Pope urges G20 to tackle poverty
The Pope has called on the G20 to seek improvements in the living conditions of the world’s poorest people.
In a letter to Australian Prime Minister Tony Abbott, the Pope said any assessment of the G20 meetings should not just consider “global indices”.
Leaders of the world’s 20 largest economies meet in Brisbane this weekend (November 14 & 15) to discuss a range of economic issues.
Pope Francis said the world also expected the G20 summit to address aggression in the Middle East.
“I would ask the G20 Heads of State and Government not to forget that many lives are at stake behind these political and technical discussions, and it would indeed be regrettable if such discussions were to remain purely on the level of declarations of principle,” the Pope wrote in a letter published on the Vatican’s website.
He said he hoped the assessment of the summit will “take into account as well real improvements in the living conditions of poorer families and the reduction of all forms of unacceptable inequality”.

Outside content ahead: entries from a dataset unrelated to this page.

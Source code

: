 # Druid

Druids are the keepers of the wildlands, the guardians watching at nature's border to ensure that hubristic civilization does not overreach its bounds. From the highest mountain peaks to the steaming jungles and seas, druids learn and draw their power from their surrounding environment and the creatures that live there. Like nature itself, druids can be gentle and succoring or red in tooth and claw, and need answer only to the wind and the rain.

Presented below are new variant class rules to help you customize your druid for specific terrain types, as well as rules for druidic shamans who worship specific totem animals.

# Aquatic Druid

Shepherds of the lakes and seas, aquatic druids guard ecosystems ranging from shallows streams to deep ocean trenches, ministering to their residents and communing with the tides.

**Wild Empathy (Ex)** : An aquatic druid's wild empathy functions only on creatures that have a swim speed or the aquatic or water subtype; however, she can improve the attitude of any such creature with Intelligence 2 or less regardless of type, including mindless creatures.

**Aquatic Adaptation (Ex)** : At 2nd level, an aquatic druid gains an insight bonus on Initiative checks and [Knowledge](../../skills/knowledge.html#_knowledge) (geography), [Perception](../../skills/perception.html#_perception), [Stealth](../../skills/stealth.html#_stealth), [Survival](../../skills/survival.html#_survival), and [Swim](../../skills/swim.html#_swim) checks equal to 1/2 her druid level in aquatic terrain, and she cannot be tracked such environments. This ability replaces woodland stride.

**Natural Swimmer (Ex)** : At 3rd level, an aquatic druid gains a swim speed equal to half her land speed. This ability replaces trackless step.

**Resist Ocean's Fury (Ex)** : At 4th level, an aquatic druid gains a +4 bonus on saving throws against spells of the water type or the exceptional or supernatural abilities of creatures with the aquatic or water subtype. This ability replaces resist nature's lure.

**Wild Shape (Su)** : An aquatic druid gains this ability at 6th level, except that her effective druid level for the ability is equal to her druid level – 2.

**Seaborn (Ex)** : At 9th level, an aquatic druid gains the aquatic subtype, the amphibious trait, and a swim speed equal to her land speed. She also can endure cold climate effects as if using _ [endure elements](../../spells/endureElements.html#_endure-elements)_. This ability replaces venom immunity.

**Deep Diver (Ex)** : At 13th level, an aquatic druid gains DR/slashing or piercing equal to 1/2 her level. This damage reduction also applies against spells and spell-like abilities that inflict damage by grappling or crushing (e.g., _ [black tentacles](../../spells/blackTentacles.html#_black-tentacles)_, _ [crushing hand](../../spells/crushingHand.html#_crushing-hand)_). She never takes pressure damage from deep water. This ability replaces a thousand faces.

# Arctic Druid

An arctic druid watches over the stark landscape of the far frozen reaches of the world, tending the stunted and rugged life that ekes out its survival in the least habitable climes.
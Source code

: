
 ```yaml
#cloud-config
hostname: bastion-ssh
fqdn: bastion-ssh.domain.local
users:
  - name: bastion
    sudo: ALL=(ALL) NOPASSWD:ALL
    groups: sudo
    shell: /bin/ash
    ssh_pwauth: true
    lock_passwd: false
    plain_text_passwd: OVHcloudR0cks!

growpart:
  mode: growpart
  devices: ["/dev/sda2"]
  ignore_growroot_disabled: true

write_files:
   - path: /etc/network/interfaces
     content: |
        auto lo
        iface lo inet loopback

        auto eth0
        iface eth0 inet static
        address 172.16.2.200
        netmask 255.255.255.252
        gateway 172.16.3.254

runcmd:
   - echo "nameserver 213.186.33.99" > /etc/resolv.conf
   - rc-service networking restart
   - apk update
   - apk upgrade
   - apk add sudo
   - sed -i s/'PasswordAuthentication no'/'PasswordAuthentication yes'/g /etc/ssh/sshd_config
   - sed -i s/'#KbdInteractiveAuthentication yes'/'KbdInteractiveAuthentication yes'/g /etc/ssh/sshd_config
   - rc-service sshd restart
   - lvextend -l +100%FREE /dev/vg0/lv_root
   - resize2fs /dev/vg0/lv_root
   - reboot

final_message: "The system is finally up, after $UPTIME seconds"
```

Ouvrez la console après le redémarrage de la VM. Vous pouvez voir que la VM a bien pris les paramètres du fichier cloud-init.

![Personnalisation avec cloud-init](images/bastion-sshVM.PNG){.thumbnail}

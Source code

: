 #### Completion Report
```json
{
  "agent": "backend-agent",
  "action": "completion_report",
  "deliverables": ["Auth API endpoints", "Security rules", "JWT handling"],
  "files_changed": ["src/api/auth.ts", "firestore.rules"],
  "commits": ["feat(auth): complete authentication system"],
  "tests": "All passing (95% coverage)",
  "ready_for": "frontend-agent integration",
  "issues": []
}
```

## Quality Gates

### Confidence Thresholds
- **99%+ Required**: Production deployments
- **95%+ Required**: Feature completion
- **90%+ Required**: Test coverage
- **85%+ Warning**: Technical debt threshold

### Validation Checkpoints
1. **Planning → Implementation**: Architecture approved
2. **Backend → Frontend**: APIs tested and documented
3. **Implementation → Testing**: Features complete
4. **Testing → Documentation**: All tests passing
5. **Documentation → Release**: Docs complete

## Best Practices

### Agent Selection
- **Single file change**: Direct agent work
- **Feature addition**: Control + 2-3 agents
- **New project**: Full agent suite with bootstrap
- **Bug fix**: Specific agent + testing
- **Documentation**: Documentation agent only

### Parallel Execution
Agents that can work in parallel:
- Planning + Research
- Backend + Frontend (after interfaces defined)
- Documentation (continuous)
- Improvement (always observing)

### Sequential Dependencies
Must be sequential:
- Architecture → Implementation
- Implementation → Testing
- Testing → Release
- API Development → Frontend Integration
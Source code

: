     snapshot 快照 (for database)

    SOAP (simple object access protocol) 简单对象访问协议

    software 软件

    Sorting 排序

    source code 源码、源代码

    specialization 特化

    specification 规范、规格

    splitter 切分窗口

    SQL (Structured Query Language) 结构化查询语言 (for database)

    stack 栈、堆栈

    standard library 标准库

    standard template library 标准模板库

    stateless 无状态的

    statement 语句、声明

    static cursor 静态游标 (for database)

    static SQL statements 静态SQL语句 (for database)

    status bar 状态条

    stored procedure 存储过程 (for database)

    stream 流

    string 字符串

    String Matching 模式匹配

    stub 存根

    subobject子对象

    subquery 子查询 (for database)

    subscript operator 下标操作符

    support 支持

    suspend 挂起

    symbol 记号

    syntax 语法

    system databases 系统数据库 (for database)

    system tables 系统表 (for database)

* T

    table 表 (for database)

The whole world expected “a definitive halt to the unjust aggression directed at different religious and ethnic groups, including minorities, in the Middle East,” he added.
“[The G20 summit] should also lead to eliminating the root causes of terrorism, which has reached proportions hitherto unimaginable; these include poverty, underdevelopment and exclusion,” the statement continued. He added that the world needed “a heightened awareness that religion may not be exploited as a means of justifying violence.”
Ebola and the threat of the Islamic State are expected to feature on the agenda.